Tweede arbeidsongeschiktheidspercentage
4.3.
Appellant heeft in hoger beroep aangevoerd dat in zijn geval ten onrechte niet is voorzien in een tweede arbeidsongeschiktheidspercentage. Dit betoog slaagt. In de nota van toelichting van de Rvbp is vermeld: “Ook gewezen politieambtenaren kunnen een beroep doen op deze regeling als de oorzaak van de ziekte binnen de aanstelling is gelegen en de ziekte als beroepsziekte is erkend.” Nu uit de toelichting uitdrukkelijk blijkt dat deze regeling ook voor gewezen politieambtenaren is bedoeld, is de conclusie gerechtvaardigd dat de regelgever vergeten is om een bepaling op te nemen hoe voor deze categorie, als zij niet direct na hun aanstelling bij de politie in de WIA zijn ingestroomd, het arbeidsongeschiktheidspercentage moet worden vastgesteld.
4.4.
De Raad ziet aanleiding om de korpschef op te dragen een nieuwe beslissing op bezwaar te nemen. Gelet op de conclusie onder 4.3 ziet de Raad geen beletselen voor een vaststelling van het arbeidsongeschiktheidspercentage door een deskundige (een verzekeringsarts).
Conclusie
4.5.
Uit 4.3 en 4.4 volgt dat het hoger beroep van appellant slaagt. De aangevallen uitspraak zal worden vernietigd.
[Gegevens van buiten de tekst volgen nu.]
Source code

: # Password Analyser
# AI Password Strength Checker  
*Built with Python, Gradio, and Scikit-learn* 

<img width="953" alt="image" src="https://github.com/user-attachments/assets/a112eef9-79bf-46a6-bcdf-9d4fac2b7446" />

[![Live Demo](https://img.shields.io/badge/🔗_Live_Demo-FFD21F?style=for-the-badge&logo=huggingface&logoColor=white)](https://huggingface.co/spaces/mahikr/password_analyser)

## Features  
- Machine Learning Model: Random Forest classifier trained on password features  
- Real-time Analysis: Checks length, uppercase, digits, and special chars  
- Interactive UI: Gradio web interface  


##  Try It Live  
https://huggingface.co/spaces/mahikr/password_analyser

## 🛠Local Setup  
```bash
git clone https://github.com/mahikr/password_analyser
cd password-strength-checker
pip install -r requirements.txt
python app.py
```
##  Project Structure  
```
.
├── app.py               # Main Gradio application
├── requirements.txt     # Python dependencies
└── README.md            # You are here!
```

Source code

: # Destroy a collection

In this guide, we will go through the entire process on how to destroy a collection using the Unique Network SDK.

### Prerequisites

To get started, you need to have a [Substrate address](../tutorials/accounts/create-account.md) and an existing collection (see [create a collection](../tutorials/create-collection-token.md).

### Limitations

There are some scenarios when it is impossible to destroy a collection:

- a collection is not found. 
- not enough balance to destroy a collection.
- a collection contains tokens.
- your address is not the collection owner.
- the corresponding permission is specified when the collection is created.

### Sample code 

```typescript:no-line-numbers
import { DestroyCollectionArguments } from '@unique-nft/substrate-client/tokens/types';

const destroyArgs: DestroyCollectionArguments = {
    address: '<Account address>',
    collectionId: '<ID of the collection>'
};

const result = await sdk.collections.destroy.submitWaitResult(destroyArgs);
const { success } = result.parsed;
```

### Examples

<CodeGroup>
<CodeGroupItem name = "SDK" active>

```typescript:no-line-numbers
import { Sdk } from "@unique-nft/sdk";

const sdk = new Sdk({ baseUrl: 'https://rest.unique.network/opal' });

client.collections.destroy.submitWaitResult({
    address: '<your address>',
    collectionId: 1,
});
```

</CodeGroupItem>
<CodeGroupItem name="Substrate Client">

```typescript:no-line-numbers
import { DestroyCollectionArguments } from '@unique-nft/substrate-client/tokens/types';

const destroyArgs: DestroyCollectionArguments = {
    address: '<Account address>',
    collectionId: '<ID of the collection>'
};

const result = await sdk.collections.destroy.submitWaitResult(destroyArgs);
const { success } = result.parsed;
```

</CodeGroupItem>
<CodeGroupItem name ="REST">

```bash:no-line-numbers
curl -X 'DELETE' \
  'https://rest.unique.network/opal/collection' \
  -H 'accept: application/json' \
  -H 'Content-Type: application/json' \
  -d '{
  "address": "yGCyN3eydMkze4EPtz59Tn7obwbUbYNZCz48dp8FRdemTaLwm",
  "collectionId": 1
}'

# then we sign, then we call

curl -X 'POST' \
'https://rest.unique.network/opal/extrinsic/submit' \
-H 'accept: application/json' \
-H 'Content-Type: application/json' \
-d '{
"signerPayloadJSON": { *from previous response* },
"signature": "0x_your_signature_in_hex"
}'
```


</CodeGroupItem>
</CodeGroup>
Doende wat de rechtbank zou behoren te doen, zal de Raad het beroep gegrond verklaren en de korpschef opdragen een nieuwe beslissing op bezwaar te nemen met inachtneming van deze uitspraak. Op grond van artikel 8:113, tweede lid, van de Algemene wet bestuursrecht zal de Raad bepalen dat beroep tegen dat besluit slechts bij de Raad kan worden ingesteld.
5. Aanleiding bestaat om de korpschef te veroordelen in de proceskosten van appellant. Deze kosten worden begroot op € 1.068,- in bezwaar, € 1.068,- in beroep en € 1.068,- in hoger beroep, in totaal € 3.204,- voor verleende rechtsbijstand.

BESLISSING

De Centrale Raad van Beroep
- vernietigt de aangevallen uitspraak;
- verklaart het beroep gegrond en vernietigt het besluit van 10 juli 2018;
- draagt de korpschef op een nieuwe beslissing op bezwaar te nemen met inachtneming van deze uitspraak;
- bepaalt dat tegen het nieuwe besluit slechts beroep openstaat bij de Raad;
- veroordeelt de korpschef in de kosten van appellant tot een bedrag van € 3.204,-;
- bepaalt dat de korpschef aan appellant het in beroep en in hoger beroep betaalde griffierecht van in totaal € 429,- vergoedt.
Deze uitspraak is gedaan door C.H. Bangma als voorzitter en H. Lagas en A. Beuker-Tilstra als leden, in tegenwoordigheid van M. Buur als griffier. De beslissing is uitgesproken in het openbaar op 25 februari 2021.